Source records
-- Opening Marker --

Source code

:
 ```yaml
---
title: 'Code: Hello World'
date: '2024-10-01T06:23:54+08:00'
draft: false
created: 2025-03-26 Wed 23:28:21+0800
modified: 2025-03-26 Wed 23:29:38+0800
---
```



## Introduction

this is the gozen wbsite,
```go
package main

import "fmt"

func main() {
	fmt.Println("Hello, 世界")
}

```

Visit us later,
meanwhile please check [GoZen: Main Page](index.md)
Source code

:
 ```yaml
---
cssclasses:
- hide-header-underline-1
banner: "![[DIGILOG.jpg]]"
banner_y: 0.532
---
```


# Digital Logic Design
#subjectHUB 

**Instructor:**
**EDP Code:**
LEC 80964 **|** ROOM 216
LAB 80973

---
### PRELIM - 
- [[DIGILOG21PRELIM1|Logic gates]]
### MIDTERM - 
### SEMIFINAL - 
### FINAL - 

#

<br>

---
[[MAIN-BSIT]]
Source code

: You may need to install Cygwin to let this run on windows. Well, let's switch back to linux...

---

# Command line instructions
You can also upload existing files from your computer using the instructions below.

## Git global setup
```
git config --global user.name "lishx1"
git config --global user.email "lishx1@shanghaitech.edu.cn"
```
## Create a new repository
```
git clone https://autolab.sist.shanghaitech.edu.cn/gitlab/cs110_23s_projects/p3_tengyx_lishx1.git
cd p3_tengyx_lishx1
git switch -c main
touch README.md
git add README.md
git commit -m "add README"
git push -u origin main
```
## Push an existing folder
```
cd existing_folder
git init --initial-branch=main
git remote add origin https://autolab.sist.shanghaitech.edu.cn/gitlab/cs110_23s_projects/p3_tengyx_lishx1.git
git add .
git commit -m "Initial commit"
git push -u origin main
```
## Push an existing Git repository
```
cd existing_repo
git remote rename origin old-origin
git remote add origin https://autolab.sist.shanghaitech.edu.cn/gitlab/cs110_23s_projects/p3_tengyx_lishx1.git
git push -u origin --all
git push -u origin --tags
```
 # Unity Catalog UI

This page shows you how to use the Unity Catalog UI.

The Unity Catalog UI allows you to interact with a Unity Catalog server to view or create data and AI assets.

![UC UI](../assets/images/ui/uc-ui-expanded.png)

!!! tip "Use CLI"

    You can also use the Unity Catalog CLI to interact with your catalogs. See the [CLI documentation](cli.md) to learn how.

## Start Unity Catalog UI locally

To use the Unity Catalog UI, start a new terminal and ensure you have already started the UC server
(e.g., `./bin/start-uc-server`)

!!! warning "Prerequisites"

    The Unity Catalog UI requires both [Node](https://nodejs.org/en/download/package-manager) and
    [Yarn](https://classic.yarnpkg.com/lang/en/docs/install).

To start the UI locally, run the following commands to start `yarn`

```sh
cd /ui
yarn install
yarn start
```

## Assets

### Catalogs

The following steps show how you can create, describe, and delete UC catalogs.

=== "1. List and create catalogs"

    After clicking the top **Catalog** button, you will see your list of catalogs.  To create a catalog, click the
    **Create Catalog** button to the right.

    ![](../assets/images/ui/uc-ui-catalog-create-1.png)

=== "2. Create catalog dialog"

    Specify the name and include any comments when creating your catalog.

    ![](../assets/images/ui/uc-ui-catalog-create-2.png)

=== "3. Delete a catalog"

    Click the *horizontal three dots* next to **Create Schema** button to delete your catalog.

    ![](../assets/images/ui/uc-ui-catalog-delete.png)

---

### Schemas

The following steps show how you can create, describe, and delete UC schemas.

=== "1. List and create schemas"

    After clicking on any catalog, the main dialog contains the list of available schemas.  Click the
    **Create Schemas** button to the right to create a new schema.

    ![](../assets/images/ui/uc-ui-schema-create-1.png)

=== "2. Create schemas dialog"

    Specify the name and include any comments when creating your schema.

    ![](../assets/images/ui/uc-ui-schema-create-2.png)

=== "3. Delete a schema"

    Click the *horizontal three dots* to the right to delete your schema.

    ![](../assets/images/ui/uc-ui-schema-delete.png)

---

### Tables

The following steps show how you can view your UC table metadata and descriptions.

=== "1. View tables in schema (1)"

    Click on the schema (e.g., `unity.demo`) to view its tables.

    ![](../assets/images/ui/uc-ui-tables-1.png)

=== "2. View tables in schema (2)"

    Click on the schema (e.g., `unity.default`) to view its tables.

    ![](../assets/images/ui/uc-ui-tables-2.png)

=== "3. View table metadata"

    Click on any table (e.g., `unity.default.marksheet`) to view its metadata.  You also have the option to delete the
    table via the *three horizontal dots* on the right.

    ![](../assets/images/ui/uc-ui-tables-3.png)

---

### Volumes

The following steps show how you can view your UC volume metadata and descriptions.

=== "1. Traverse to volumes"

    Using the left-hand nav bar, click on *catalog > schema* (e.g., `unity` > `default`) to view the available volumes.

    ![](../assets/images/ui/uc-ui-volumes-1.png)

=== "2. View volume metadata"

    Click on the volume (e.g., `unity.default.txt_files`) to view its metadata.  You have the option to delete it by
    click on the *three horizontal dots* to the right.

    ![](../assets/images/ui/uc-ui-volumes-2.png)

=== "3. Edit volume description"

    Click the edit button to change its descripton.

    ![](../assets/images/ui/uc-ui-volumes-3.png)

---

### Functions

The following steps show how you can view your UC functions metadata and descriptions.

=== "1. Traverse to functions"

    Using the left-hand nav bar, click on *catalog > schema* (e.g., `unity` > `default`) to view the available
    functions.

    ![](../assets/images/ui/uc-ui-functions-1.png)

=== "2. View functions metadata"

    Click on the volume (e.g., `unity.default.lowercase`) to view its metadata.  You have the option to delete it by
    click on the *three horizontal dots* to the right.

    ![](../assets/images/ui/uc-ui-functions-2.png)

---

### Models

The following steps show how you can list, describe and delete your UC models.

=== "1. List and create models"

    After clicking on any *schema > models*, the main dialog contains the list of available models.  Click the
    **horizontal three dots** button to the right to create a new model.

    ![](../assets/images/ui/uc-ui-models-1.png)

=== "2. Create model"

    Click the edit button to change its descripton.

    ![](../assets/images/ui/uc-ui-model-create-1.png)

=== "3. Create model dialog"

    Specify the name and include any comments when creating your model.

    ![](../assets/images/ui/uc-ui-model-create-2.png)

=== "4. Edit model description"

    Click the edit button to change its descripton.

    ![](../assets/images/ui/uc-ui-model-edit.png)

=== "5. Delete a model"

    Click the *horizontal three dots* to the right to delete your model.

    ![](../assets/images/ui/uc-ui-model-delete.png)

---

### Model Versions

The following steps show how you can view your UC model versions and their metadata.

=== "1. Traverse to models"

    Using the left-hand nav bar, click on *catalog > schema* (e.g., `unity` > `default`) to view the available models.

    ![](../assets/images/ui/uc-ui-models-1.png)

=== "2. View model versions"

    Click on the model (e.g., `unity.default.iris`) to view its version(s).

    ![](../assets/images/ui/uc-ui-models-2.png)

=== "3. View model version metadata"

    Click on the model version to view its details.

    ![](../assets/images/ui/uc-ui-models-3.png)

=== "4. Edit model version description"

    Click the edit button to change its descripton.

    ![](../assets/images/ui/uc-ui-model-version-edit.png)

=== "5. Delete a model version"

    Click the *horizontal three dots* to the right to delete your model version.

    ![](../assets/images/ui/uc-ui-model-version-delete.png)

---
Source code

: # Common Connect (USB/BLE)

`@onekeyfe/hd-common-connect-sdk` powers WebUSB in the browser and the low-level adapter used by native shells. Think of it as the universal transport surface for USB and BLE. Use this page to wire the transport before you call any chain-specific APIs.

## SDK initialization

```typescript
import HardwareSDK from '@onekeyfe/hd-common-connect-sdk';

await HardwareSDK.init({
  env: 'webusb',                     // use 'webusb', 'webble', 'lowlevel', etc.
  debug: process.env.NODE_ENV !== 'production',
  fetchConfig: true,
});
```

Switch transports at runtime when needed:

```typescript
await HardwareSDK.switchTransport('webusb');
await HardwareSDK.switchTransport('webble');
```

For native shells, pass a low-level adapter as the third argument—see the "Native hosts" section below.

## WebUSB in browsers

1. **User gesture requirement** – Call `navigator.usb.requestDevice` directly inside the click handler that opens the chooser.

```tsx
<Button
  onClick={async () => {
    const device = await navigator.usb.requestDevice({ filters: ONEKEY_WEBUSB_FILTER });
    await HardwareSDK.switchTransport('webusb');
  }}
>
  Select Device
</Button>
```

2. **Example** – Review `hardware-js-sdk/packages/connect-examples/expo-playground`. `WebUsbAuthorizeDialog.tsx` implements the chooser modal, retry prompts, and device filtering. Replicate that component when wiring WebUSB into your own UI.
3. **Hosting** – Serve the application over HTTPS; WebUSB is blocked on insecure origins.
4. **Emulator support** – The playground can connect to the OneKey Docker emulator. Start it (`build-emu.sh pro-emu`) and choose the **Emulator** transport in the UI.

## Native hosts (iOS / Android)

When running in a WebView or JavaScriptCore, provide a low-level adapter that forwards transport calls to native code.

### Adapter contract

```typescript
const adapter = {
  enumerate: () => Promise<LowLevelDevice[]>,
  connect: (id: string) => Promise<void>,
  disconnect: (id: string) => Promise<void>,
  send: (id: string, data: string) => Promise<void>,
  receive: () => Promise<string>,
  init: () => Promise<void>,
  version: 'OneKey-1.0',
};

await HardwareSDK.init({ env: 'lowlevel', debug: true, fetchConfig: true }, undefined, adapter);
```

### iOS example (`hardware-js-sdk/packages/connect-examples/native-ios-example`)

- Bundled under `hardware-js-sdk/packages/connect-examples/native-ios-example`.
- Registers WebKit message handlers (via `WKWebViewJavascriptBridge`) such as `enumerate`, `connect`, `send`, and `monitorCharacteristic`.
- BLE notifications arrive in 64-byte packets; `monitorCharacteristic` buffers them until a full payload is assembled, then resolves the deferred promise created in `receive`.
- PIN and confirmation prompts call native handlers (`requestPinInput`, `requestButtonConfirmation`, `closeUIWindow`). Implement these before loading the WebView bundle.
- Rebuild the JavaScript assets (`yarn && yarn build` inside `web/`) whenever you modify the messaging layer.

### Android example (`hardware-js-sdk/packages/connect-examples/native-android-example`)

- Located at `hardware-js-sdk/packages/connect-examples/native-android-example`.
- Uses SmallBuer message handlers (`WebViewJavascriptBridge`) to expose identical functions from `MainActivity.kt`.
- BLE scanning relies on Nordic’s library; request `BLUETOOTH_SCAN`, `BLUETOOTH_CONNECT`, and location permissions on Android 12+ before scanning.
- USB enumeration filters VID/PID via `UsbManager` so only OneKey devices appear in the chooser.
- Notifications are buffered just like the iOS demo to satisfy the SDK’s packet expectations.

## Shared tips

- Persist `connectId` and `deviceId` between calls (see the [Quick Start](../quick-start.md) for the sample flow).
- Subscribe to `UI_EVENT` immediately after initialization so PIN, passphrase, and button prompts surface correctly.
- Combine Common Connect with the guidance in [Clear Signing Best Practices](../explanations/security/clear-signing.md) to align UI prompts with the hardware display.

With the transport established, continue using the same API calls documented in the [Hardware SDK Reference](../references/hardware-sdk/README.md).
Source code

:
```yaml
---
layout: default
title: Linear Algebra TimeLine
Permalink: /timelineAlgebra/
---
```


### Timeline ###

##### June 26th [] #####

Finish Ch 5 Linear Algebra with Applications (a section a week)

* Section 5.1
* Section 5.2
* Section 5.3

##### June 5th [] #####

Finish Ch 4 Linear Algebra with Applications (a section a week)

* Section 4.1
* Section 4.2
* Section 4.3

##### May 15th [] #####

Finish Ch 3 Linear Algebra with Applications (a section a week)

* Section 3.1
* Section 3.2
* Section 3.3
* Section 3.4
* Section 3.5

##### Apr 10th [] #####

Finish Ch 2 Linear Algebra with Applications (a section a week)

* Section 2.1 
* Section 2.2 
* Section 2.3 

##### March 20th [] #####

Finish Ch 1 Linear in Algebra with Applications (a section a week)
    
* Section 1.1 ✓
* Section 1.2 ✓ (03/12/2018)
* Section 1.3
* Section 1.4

-- Closing Marker --

### [Exercise aim]
All lines above containing the string "repository": copy each one.

### [Output of the task]
## Create a new repository
## Push an existing Git repository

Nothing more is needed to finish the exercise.